The English Curriculum at CVA is designed to provide students with fundamental skills in the language arts that will enable them to move fluently into post-secondary education. The department emphasizes a core curriculum of reading, writing and critical thinking with collateral emphasis on the development of vocabulary, grammar and research skills. While the importance of large group discussions is recognized, the small class sizes promote significant, individualized learning opportunities. From 7th Grade through Senior spring, writing is taught in large part, through one-on-one conferences with teachers. In addition to developing strong, healthy writing skills, the primary hope as a department is that the students will move-on as intellectual risk-takers who understand and appreciate the importance of analytical and original thinking. Each english course is supported by the use of technology and thoughtfully designed travel assignments that allow students to meet course objectives without the benefit of in-class instruction when they are away from the classroom for athletic contests and training.
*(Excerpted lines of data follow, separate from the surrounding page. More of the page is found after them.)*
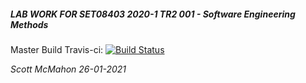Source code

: <h5>LAB WORK FOR <b>SET08403 2020-1 TR2 001 - Software Engineering Methods</b></h5>

Master Build Travis-ci: [![Build Status](https://www.travis-ci.com/scottwritescode/sem.svg?branch=master)](https://www.travis-ci.com/scottwritescode/sem)

<i>Scott McMahon 26-01-2021</i>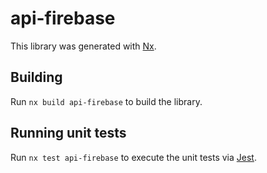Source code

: # api-firebase

This library was generated with [Nx](https://nx.dev).

## Building

Run `nx build api-firebase` to build the library.

## Running unit tests

Run `nx test api-firebase` to execute the unit tests via [Jest](https://jestjs.io).
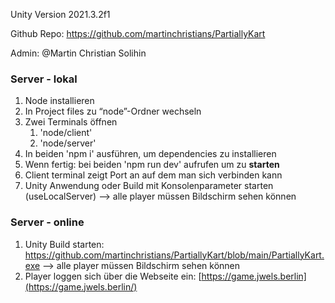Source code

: Unity Version 2021.3.2f1

Github Repo: https://github.com/martinchristians/PartiallyKart

Admin: @Martin Christian Solihin 

### Server - lokal

1. Node installieren
2. In Project files zu “node”-Ordner wechseln
3. Zwei Terminals öffnen
    1. 'node/client' 
    2. 'node/server'
4. In beiden 'npm i' ausführen, um dependencies zu installieren
5. Wenn fertig: bei beiden 'npm run dev' aufrufen um zu **starten**
6. Client terminal zeigt Port an auf dem man sich verbinden kann
7. Unity Anwendung oder Build mit Konsolenparameter starten (useLocalServer) --> alle player müssen Bildschirm sehen können

### Server - online

1. Unity Build starten: https://github.com/martinchristians/PartiallyKart/blob/main/PartiallyKart.exe --> alle player müssen Bildschirm sehen können
2. Player loggen sich über die Webseite ein: [https://game.jwels.berlin](https://game.jwels.berlin/)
Middle School Humanities is a cross-curricular, English/Social Studies/History course designed to foster interdisciplinary thinking among high-school bound students. Over the course of the year, various 19th and 20th Century conflicts, events and movements are studied through a collection of classic and contemporary literary works including; To Kill a Mockingbird, Captains Courageous, Night and The Absolutely True Diary of a Part Time Indian. In large part, the central focus is on cultivating productive and healthy study habits among high school bound students. To accommodate students who attend CVA for both seventh and eighth grade, the Middle School Humanities curriculum functions on a two-year-rotating basis. As such, the reading list is essentially overhauled every year to include other such texts as; The Diary of Anne Frank, Unbroken and Killer Angels. Given its place in the cannon, To Kill a Mockingbird is read every year. This is the sort of novel that ought to be read by all Americans on annual basis.
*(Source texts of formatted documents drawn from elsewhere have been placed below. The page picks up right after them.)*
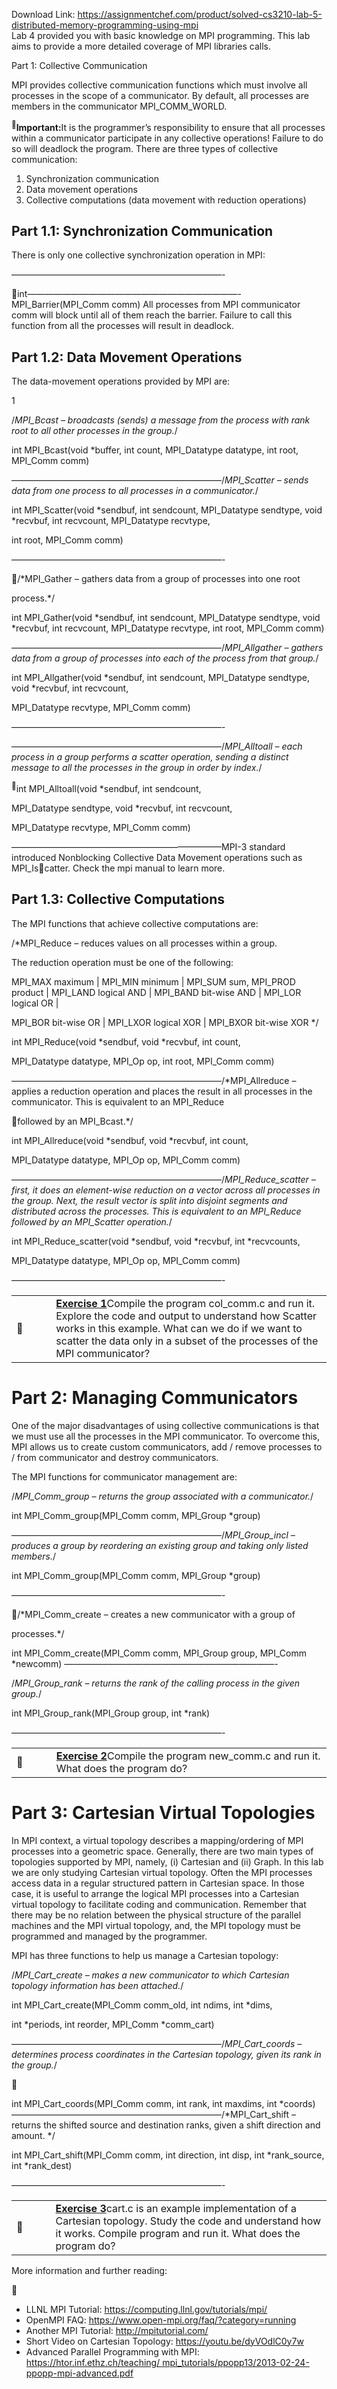 Download Link: https://assignmentchef.com/product/solved-cs3210-lab-5-distributed-memory-programming-using-mpi
<br>
Lab 4 provided you with basic knowledge on MPI programming. This lab aims to provide a more detailed coverage of MPI libraries calls.

Part 1: Collective Communication

MPI provides collective communication functions which must involve all processes in the scope of a communicator. By default, all processes are members in the communicator MPI_COMM_WORLD.

<sup></sup><strong>Important:</strong>It is the programmer’s responsibility to ensure that all processes within a communicator participate in any collective operations! Failure to do so will deadlock the program. There are three types of collective communication:

<ol>

 <li>Synchronization communication</li>

 <li>Data movement operations</li>

 <li>Collective computations (data movement with reduction operations)</li>

</ol>

<h2>Part 1.1: Synchronization Communication</h2>

There is only one collective synchronization operation in MPI:

————————————————————————-

int————————————————————————-MPI_Barrier(MPI_Comm comm) All processes from MPI communicator comm will block until all of them reach the barrier. Failure to call this function from all the processes will result in deadlock.

<h2>Part 1.2: Data Movement Operations</h2>

The data-movement operations provided by MPI are:

1

/*MPI_Bcast – broadcasts (sends) a message from the process with rank root to all other processes in the group.*/

int MPI_Bcast(void *buffer, int count, MPI_Datatype datatype, int root, MPI_Comm comm)

————————————————————————/*MPI_Scatter – sends data from one process to all processes in a communicator.*/

int MPI_Scatter(void *sendbuf, int sendcount, MPI_Datatype sendtype, void *recvbuf, int recvcount, MPI_Datatype recvtype,

int root, MPI_Comm comm)

————————————————————————-

/*MPI_Gather – gathers data from a group of processes into one root

process.*/

int MPI_Gather(void *sendbuf, int sendcount, MPI_Datatype sendtype, void *recvbuf, int recvcount, MPI_Datatype recvtype, int root, MPI_Comm comm)

————————————————————————/*MPI_Allgather – gathers data from a group of processes into each of the process from that group.*/

int MPI_Allgather(void *sendbuf, int sendcount, MPI_Datatype sendtype, void *recvbuf, int recvcount,

MPI_Datatype recvtype, MPI_Comm comm)

————————————————————————-

————————————————————————/*MPI_Alltoall – each process in a group performs a scatter operation, sending a distinct message to all the processes in the group in order by index.*/

<sup></sup>int MPI_Alltoall(void *sendbuf, int sendcount,

MPI_Datatype sendtype, void *recvbuf, int recvcount,

MPI_Datatype recvtype, MPI_Comm comm)

————————————————————————MPI-3 standard introduced Nonblocking Collective Data Movement operations such as MPI_Iscatter. Check the mpi manual to learn more.

<h2>Part 1.3: Collective Computations</h2>

The MPI functions that achieve collective computations are:

/*MPI_Reduce – reduces values on all processes within a group.

The reduction operation must be one of the following:

MPI_MAX maximum | MPI_MIN minimum | MPI_SUM sum, MPI_PROD product | MPI_LAND logical AND | MPI_BAND bit-wise AND | MPI_LOR logical OR |

MPI_BOR bit-wise OR | MPI_LXOR logical XOR | MPI_BXOR bit-wise XOR */

int MPI_Reduce(void *sendbuf, void *recvbuf, int count,

MPI_Datatype datatype, MPI_Op op, int root, MPI_Comm comm)

————————————————————————/*MPI_Allreduce – applies a reduction operation and places the result in all processes in the communicator. This is equivalent to an MPI_Reduce

followed by an MPI_Bcast.*/

int MPI_Allreduce(void *sendbuf, void *recvbuf, int count,

MPI_Datatype datatype, MPI_Op op, MPI_Comm comm)

————————————————————————/*MPI_Reduce_scatter – first, it does an element-wise reduction on a vector across all processes in the group. Next, the result vector is split into disjoint segments and distributed across the processes. This is equivalent to an MPI_Reduce followed by an MPI_Scatter operation.*/

int MPI_Reduce_scatter(void *sendbuf, void *recvbuf, int *recvcounts,

MPI_Datatype datatype, MPI_Op op, MPI_Comm comm)

————————————————————————-

<table width="601">

 <tbody>

  <tr>

   <td width="61"></td>

   <td width="540"><strong><u>Exercise 1</u></strong>Compile the program col_comm.c and run it. Explore the code and output to understand how Scatter works in this example. What can we do if we want to scatter the data only in a subset of the processes of the MPI communicator?</td>

  </tr>

 </tbody>

</table>

<h1>Part 2: Managing Communicators</h1>

One of the major disadvantages of using collective communications is that we must use all the processes in the MPI communicator. To overcome this, MPI allows us to create custom communicators, add / remove processes to / from communicator and destroy communicators.

The MPI functions for communicator management are:

/*MPI_Comm_group – returns the group associated with a communicator.*/

int MPI_Comm_group(MPI_Comm comm, MPI_Group *group)

————————————————————————/*MPI_Group_incl – produces a group by reordering an existing group and taking only listed members.*/

int MPI_Comm_group(MPI_Comm comm, MPI_Group *group)

————————————————————————-

/*MPI_Comm_create – creates a new communicator with a group of

processes.*/

int MPI_Comm_create(MPI_Comm comm, MPI_Group group, MPI_Comm *newcomm) ————————————————————————-

/*MPI_Group_rank – returns the rank of the calling process in the given group.*/

int MPI_Group_rank(MPI_Group group, int *rank)

————————————————————————-

<table width="601">

 <tbody>

  <tr>

   <td width="61"></td>

   <td width="540"><strong><u>Exercise 2</u></strong>Compile the program new_comm.c and run it. What does the program do?</td>

  </tr>

 </tbody>

</table>

<h1>Part 3: Cartesian Virtual Topologies</h1>

In MPI context, a virtual topology describes a mapping/ordering of MPI processes into a geometric space. Generally, there are two main types of topologies supported by MPI, namely, (i) Cartesian and (ii) Graph. In this lab we are only studying Cartesian virtual topology. Often the MPI processes access data in a regular structured pattern in Cartesian space. In those case, it is useful to arrange the logical MPI processes into a Cartesian virtual topology to facilitate coding and communication. Remember that there may be no relation between the physical structure of the parallel machines and the MPI virtual topology, and, the MPI topology must be programmed and managed by the programmer.

MPI has three functions to help us manage a Cartesian topology:

/*MPI_Cart_create – makes a new communicator to which Cartesian topology information has been attached.*/

int MPI_Cart_create(MPI_Comm comm_old, int ndims, int *dims,

int *periods, int reorder, MPI_Comm *comm_cart)

————————————————————————/*MPI_Cart_coords – determines process coordinates in the Cartesian topology, given its rank in the group.*/



int MPI_Cart_coords(MPI_Comm comm, int rank, int maxdims, int *coords) ————————————————————————/*MPI_Cart_shift – returns the shifted source and destination ranks, given a shift direction and amount.     */

int MPI_Cart_shift(MPI_Comm comm, int direction, int disp, int *rank_source, int *rank_dest)

————————————————————————-

<table width="601">

 <tbody>

  <tr>

   <td width="60"></td>

   <td width="541"><strong><u>Exercise 3</u></strong>cart.c is an example implementation of a Cartesian topology. Study the code and understand how it works. Compile program and run it. What does the program do?</td>

  </tr>

 </tbody>

</table>

More information and further reading:



<ul>

 <li>LLNL MPI Tutorial: <a href="https://computing.llnl.gov/tutorials/mpi/">https://computing.llnl.gov/tutorials/mpi/</a></li>

 <li>OpenMPI FAQ: <a href="https://www.open-mpi.org/faq/?category=running">https://www.open-mpi.org/faq/?category=running</a></li>

 <li>Another MPI Tutorial: <a href="http://mpitutorial.com/">http://mpitutorial.com/</a></li>

 <li>Short Video on Cartesian Topology: <a href="https://youtu.be/dyVOdlC0y7w">https://youtu.be/dyVOdlC0y7w</a></li>

 <li>Advanced Parallel Programming with MPI: <a href="https://htor.inf.ethz.ch/teaching/mpi_tutorials/ppopp13/2013-02-24-ppopp-mpi-advanced.pdf">https://htor.inf.ethz.ch/teaching/ </a><a href="https://htor.inf.ethz.ch/teaching/mpi_tutorials/ppopp13/2013-02-24-ppopp-mpi-advanced.pdf">mpi_tutorials/ppopp13/2013-02-24-ppopp-mpi-advanced.pdf</a></li>

</ul>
9th Grade English is a writing-based, fundamentals course designed to equip first-year high school students with the foundational writing, speaking and analysis skills that they will require to move-on as effective communicators is school and in life. A significant portion of the 9th Grade English curriculum is directly tied to their historical study of World Cultures. In addition to several 9th Grade classics, including The Lord of the Flies and A Separate Peace, students are exposed to a broad range of literary works with origins in Ancient Greece, Rome, Mesopotamia and the Middle East.
10th Grade English is a writing-intensive course designed to cultivate thoughtful literary critics and effective writers. As 10thGraders, students are expected to build-upon their knowledge of process and structure to create not only organized, but also compelling and thought-provoking arguments. A significant portion of the 10th Grade English curriculum is directly tied to their historical study of Western Civilizations. While students are exposed to several 10th Grade classics, including Catcher in the Rye and Macbeth, the bulk of the 10th Grade's reading focuses on the triumphs and tragedies of democracy, colonization and revolution.
11th Grade English is the study of American Literature from the American Renaissance through Postmodernism. Students gain experience writing various types of essays, understanding literary elements and their application to literature, and learning effective research techniques. Further, students prepare for standardized tests by studying vocabulary and grammar.
12th Grade English explores various themes in literature. Topics may include (but are not limited to): Dystopias vs Utopias, Contemporary American Literature, Introduction to Literary Theory, The Romantic Period, The Literature of Sport, Maine Writers, and Nature Writers. Through reading fiction, non-fiction, and poetry, students write and revise literary analyses, comparative and critical essays, and personal narratives.